Like their clients, substance abuse treatment providers will face new conditions, including larger client volume and shifting payers. Private insurers, Medicaid, and the new environment fostered by the ACA will likely emphasize coordinated, integrated, and cost-minimizing approaches to healthcare. These new approaches will require new partnerships and new business skills, geared more toward Medicaid and private insurance than ever before. Because substance abuse providers were often carved out of previous payment reforms like health maintenance organizations (HMOs), these changes may affect them more than other providers. Substance abuse providers may face significant challenges adjusting to new care coordination and payment schemes, shared risk/savings models, and new reimbursement policies.
Early Examples in Medicaid
Though no one can predict the exact nature of the new payment systems, Medicaid programs in Oregon and Massachusetts may provide a glimpse of possible changes. To better integrate healthcare, Oregon’s Medicaid Section 1115 Research and Demonstration waiver will transform the state’s Medicaid program to a managed care model, featuring coordinated care organizations (CCOs). Through CCOs, substance abuse providers will share a treatment budget with other providers to deliver holistic care. Similarly, as part of a Massachusetts law, all state-funded health plans will transition to a global payment system. Under the new system, provider networks will receive a single annual per-patient fee to cover all of an individual’s healthcare needs, with unused funds dictating profit. Illustrating the complexities unique to behavioral health, the Massachusetts law creates a commission to ensure that behavioral health providers are included in the new payment system. Observing these changes may offer clues about opportunities and barriers to come.

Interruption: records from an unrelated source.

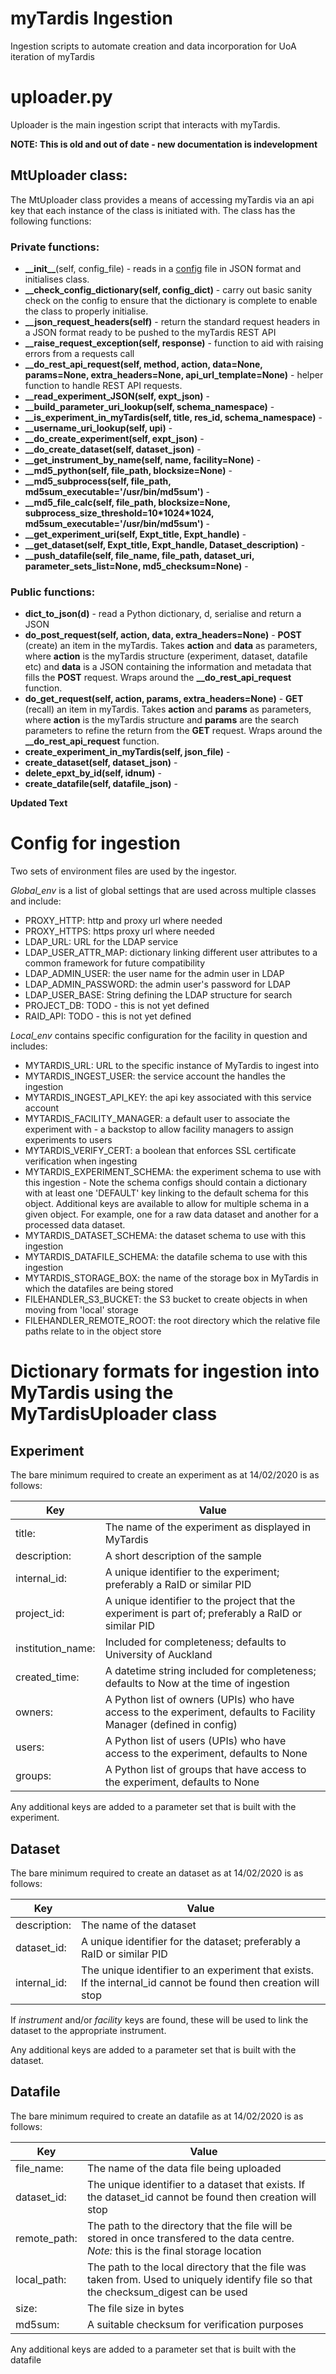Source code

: # myTardis Ingestion
Ingestion scripts to automate creation and data incorporation for UoA iteration of myTardis

# uploader.py
Uploader is the main ingestion script that interacts with myTardis.

**NOTE: This is old and out of date - new documentation is indevelopment**

## MtUploader class:
The MtUploader class provides a means of accessing myTardis via an api key that each instance of the class is initiated with. The class has the following functions:
### Private functions:
* __\_\_init\_\___(self, config_file) - reads in a [config](###Config:) file in JSON format and initialises class.
* __\_\_check_config_dictionary(self, config_dict)__ - carry out basic sanity check on the config to ensure that the dictionary is complete to enable the class to properly initialise.
* __\_\_json_request_headers(self)__ - return the standard request headers in a JSON format ready to be pushed to the myTardis REST API
* __\_\_raise_request_exception(self, response)__ - function to aid with raising errors from a requests call
* __\_\_do\_rest\_api\_request(self, method, action, data=None, params=None, extra_headers=None,             api_url_template=None)__ - helper function to handle REST API requests.
* __\_\_read_experiment_JSON(self, expt_json)__ -
* __\_\_build_parameter_uri_lookup(self, schema_namespace)__ -
* __\_\_is_experiment_in_myTardis(self, title, res_id, schema_namespace)__ -
* __\_\_username_uri_lookup(self, upi)__ -
* __\_\_do_create_experiment(self, expt_json)__ -
* __\_\_do_create_dataset(self, dataset_json)__ -
* __\_\_get_instrument_by_name(self, name, facility=None)__ -
* __\_\_md5_python(self, file_path, blocksize=None)__ -
* __\_\_md5_subprocess(self, file_path, md5sum_executable='/usr/bin/md5sum')__ -
* __\_\_md5_file_calc(self, file_path, blocksize=None, subprocess_size_threshold=10\*1024\*1024, md5sum_executable='/usr/bin/md5sum')__ -
* __\_\_get_experiment_uri(self, Expt_title, Expt_handle)__ -
* __\_\_get_dataset(self, Expt_title, Expt_handle, Dataset_description)__ -
* __\_\_push_datafile(self, file_name, file_path, dataset_uri, parameter_sets_list=None, md5_checksum=None)__ -

### Public functions:
* __dict_to_json(d)__ - read a Python dictionary, d, serialise and return a JSON
* __do_post_request(self, action, data, extra_headers=None)__ - __POST__ (create) an item in the myTardis. Takes __action__ and __data__ as parameters, where __action__ is the myTardis structure (experiment, dataset, datafile etc) and __data__ is a JSON containing the information and metadata that fills the __POST__ request. Wraps around the __\_\_do_rest_api_request__ function.
* __do_get_request(self, action, params, extra_headers=None)__ - __GET__ (recall) an item in myTardis. Takes __action__ and __params__ as parameters, where __action__ is the myTardis structure and __params__ are the search parameters to refine the return from the __GET__ request. Wraps around the __\_\_do_rest_api_request__ function.
* __create_experiment_in_myTardis(self, json_file)__ -
* __create_dataset(self, dataset_json)__ -
* __delete_epxt_by_id(self, idnum)__ -
* __create_datafile(self, datafile_json)__ -

**Updated Text**

# Config for ingestion

Two sets of environment files are used by the ingestor. 

*Global_env* is a list of global settings that are used across multiple classes and include:

* PROXY_HTTP: http and proxy url where needed
* PROXY_HTTPS: https proxy url where needed
* LDAP_URL: URL for the LDAP service
* LDAP_USER_ATTR_MAP: dictionary linking different user attributes to a common framework for future compatibility
* LDAP_ADMIN_USER: the user name for the admin user in LDAP
* LDAP_ADMIN_PASSWORD: the admin user's password for LDAP
* LDAP_USER_BASE: String defining the LDAP structure for search
* PROJECT_DB: TODO - this is not yet defined
* RAID_API: TODO - this is not yet defined

*Local_env* contains specific configuration for the facility in question and includes:

* MYTARDIS_URL: URL to the specific instance of MyTardis to ingest into
* MYTARDIS_INGEST_USER: the service account the handles the ingestion
* MYTARDIS_INGEST_API_KEY: the api key associated with this service account
* MYTARDIS_FACILITY_MANAGER: a default user to associate the experiment with - a backstop to allow facility managers to assign experiments to users
* MYTARDIS_VERIFY_CERT: a boolean that enforces SSL certificate verification when ingesting
* MYTARDIS_EXPERIMENT_SCHEMA: the experiment schema to use with this ingestion - Note the schema configs should contain a dictionary with at least one 'DEFAULT' key linking to the default schema for this object. Additional keys are available to allow for multiple schema in a given object. For example, one for a raw data dataset and another for a processed data dataset.
* MYTARDIS_DATASET_SCHEMA: the dataset schema to use with this ingestion
* MYTARDIS_DATAFILE_SCHEMA: the datafile schema to use with this ingestion
* MYTARDIS_STORAGE_BOX: the name of the storage box in MyTardis in which the datafiles are being stored
* FILEHANDLER_S3_BUCKET: the S3 bucket to create objects in when moving from 'local' storage
* FILEHANDLER_REMOTE_ROOT: the root directory which the relative file paths relate to in the object store

# Dictionary formats for ingestion into MyTardis using the MyTardisUploader class

## Experiment

The bare minimum required to create an experiment as at 14/02/2020 is as follows:

| Key | Value|
|---|---|
|title: | The name of the experiment as displayed in MyTardis|
|description: | A short description of the sample|
|internal_id: | A unique identifier to the experiment; preferably a RaID or similar PID|
|project_id: | A unique identifier to the project that the experiment is part of; preferably a RaID or similar PID|
|institution_name: | Included for completeness; defaults to University of Auckland|
|created_time: | A datetime string included for completeness; defaults to Now at the time of ingestion|
|owners: | A Python list of owners (UPIs) who have access to the experiment, defaults to Facility Manager (defined in config)|
|users: | A Python list of users (UPIs) who have access to the experiment, defaults to None|
|groups: | A Python list of groups that have access to the experiment, defaults to None|

Any additional keys are added to a parameter set that is built with the experiment.

## Dataset

The bare minimum required to create an dataset as at 14/02/2020 is as follows:

|Key |Value |
|---|---|
|description: | The name of the dataset|
|dataset_id: | A unique identifier for the dataset; preferably a RaID or similar PID|
|internal_id: | The unique identifier to an experiment that exists. If the internal_id cannot be found then creation will stop| 

If *instrument* and/or *facility* keys are found, these will be used to link the dataset to the appropriate instrument.

Any additional keys are added to a parameter set that is built with the dataset.

## Datafile

The bare minimum required to create an datafile as at 14/02/2020 is as follows:

|Key |Value |
|---|---|
|file_name: | The name of the data file being uploaded|
|dataset_id: | The unique identifier to a dataset that exists. If the dataset_id cannot be found then creation will stop|
|remote_path: | The path to the directory that the file will be stored in once transfered to the data centre. *Note:* this is the final storage location|
|local_path: | The path to the local directory that the file was taken from. Used to uniquely identify file so that the checksum_digest can be used|
|size: | The file size in bytes|
|md5sum: | A suitable checksum for verification purposes|

Any additional keys are added to a parameter set that is built with the datafile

The ACA will significantly alter the behavioral health landscape, affecting clients, providers, and payers for years to come. Although it is too early to predict the exact impact of the confluence of Medicaid expansions, Affordable Insurance Marketplaces, EHBs, care integration, MHPAEA, and accountable payment systems, providers will surely face new clients, a notable shift in payers, and changing financing schemes. With Medicaid and private insurance set to take on larger roles, providers and clients will face serious challenges and profound opportunities.